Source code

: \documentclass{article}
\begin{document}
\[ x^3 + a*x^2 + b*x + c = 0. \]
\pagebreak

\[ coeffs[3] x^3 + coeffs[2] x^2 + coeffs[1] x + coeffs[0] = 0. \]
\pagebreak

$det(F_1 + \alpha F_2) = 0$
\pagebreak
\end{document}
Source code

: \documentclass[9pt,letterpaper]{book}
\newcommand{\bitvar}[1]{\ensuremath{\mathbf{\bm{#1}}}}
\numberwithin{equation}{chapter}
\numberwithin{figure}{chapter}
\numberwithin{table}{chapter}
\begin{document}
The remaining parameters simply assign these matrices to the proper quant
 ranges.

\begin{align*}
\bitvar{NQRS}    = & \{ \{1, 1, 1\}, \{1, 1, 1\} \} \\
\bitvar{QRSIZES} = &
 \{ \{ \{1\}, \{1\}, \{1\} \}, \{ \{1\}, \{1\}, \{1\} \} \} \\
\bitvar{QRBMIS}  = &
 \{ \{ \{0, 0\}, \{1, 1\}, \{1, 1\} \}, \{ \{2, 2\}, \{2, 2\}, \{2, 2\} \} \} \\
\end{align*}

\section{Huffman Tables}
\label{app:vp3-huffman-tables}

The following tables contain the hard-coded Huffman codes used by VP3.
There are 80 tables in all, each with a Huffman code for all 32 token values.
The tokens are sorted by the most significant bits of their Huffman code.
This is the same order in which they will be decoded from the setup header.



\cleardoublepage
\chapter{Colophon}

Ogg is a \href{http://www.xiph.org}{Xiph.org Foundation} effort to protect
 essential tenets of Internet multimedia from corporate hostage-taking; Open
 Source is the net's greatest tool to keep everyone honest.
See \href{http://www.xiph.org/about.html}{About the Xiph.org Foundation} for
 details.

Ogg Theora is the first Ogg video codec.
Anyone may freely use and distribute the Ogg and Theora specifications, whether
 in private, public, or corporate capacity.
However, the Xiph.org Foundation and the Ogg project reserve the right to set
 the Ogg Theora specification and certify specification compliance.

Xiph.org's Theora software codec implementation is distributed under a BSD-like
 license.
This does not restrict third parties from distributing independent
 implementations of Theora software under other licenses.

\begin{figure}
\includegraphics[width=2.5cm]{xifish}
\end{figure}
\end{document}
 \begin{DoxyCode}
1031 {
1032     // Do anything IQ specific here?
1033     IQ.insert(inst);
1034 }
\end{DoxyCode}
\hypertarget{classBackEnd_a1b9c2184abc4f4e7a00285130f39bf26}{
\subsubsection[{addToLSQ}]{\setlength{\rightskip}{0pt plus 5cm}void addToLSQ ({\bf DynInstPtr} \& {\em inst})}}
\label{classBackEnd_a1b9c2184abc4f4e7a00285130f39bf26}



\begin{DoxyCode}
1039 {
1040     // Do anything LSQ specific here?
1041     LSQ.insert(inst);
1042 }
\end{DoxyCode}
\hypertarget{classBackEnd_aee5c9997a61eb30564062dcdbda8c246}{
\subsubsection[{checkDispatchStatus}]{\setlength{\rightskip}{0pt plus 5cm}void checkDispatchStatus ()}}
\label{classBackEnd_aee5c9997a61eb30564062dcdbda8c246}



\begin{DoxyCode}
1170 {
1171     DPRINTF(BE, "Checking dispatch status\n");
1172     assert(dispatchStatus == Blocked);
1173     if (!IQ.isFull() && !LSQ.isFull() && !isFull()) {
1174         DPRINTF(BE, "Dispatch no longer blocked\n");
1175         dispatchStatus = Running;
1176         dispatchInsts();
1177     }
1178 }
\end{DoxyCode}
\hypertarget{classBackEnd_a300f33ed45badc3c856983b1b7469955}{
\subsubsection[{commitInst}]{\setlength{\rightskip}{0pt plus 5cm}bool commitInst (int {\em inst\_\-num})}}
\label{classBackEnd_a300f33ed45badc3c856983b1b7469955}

——————

ASSIGNED TASK:
The listing above has to be repeated exactly, down to the last line.

EXERCISE OUTPUT:
Source code

: \documentclass{article}
\begin{document}
\[ x^3 + a*x^2 + b*x + c = 0. \]
\pagebreak

\[ coeffs[3] x^3 + coeffs[2] x^2 + coeffs[1] x + coeffs[0] = 0. \]
\pagebreak

$det(F_1 + \alpha F_2) = 0$
\pagebreak
\end{document}
Source code

: \documentclass[9pt,letterpaper]{book}
\newcommand{\bitvar}[1]{\ensuremath{\mathbf{\bm{#1}}}}
\numberwithin{equation}{chapter}
\numberwithin{figure}{chapter}
\numberwithin{table}{chapter}
\begin{document}
The remaining parameters simply assign these matrices to the proper quant
 ranges.

\begin{align*}
\bitvar{NQRS}    = & \{ \{1, 1, 1\}, \{1, 1, 1\} \} \\
\bitvar{QRSIZES} = &
 \{ \{ \{1\}, \{1\}, \{1\} \}, \{ \{1\}, \{1\}, \{1\} \} \} \\
\bitvar{QRBMIS}  = &
 \{ \{ \{0, 0\}, \{1, 1\}, \{1, 1\} \}, \{ \{2, 2\}, \{2, 2\}, \{2, 2\} \} \} \\
\end{align*}

\section{Huffman Tables}
\label{app:vp3-huffman-tables}

The following tables contain the hard-coded Huffman codes used by VP3.
There are 80 tables in all, each with a Huffman code for all 32 token values.
The tokens are sorted by the most significant bits of their Huffman code.
This is the same order in which they will be decoded from the setup header.



\cleardoublepage
\chapter{Colophon}

Ogg is a \href{http://www.xiph.org}{Xiph.org Foundation} effort to protect
 essential tenets of Internet multimedia from corporate hostage-taking; Open
 Source is the net's greatest tool to keep everyone honest.
See \href{http://www.xiph.org/about.html}{About the Xiph.org Foundation} for
 details.

Ogg Theora is the first Ogg video codec.
Anyone may freely use and distribute the Ogg and Theora specifications, whether
 in private, public, or corporate capacity.
However, the Xiph.org Foundation and the Ogg project reserve the right to set
 the Ogg Theora specification and certify specification compliance.

Xiph.org's Theora software codec implementation is distributed under a BSD-like
 license.
This does not restrict third parties from distributing independent
 implementations of Theora software under other licenses.

\begin{figure}
\includegraphics[width=2.5cm]{xifish}
\end{figure}
\end{document}
 \begin{DoxyCode}
1031 {
1032     // Do anything IQ specific here?
1033     IQ.insert(inst);
1034 }
\end{DoxyCode}
\hypertarget{classBackEnd_a1b9c2184abc4f4e7a00285130f39bf26}{
\subsubsection[{addToLSQ}]{\setlength{\rightskip}{0pt plus 5cm}void addToLSQ ({\bf DynInstPtr} \& {\em inst})}}
\label{classBackEnd_a1b9c2184abc4f4e7a00285130f39bf26}



\begin{DoxyCode}
1039 {
1040     // Do anything LSQ specific here?
1041     LSQ.insert(inst);
1042 }
\end{DoxyCode}
\hypertarget{classBackEnd_aee5c9997a61eb30564062dcdbda8c246}{
\subsubsection[{checkDispatchStatus}]{\setlength{\rightskip}{0pt plus 5cm}void checkDispatchStatus ()}}
\label{classBackEnd_aee5c9997a61eb30564062dcdbda8c246}



\begin{DoxyCode}
1170 {
1171     DPRINTF(BE, "Checking dispatch status\n");
1172     assert(dispatchStatus == Blocked);
1173     if (!IQ.isFull() && !LSQ.isFull() && !isFull()) {
1174         DPRINTF(BE, "Dispatch no longer blocked\n");
1175         dispatchStatus = Running;
1176         dispatchInsts();
1177     }
1178 }
\end{DoxyCode}
\hypertarget{classBackEnd_a300f33ed45badc3c856983b1b7469955}{
\subsubsection[{commitInst}]{\setlength{\rightskip}{0pt plus 5cm}bool commitInst (int {\em inst\_\-num})}}
\label{classBackEnd_a300f33ed45badc3c856983b1b7469955}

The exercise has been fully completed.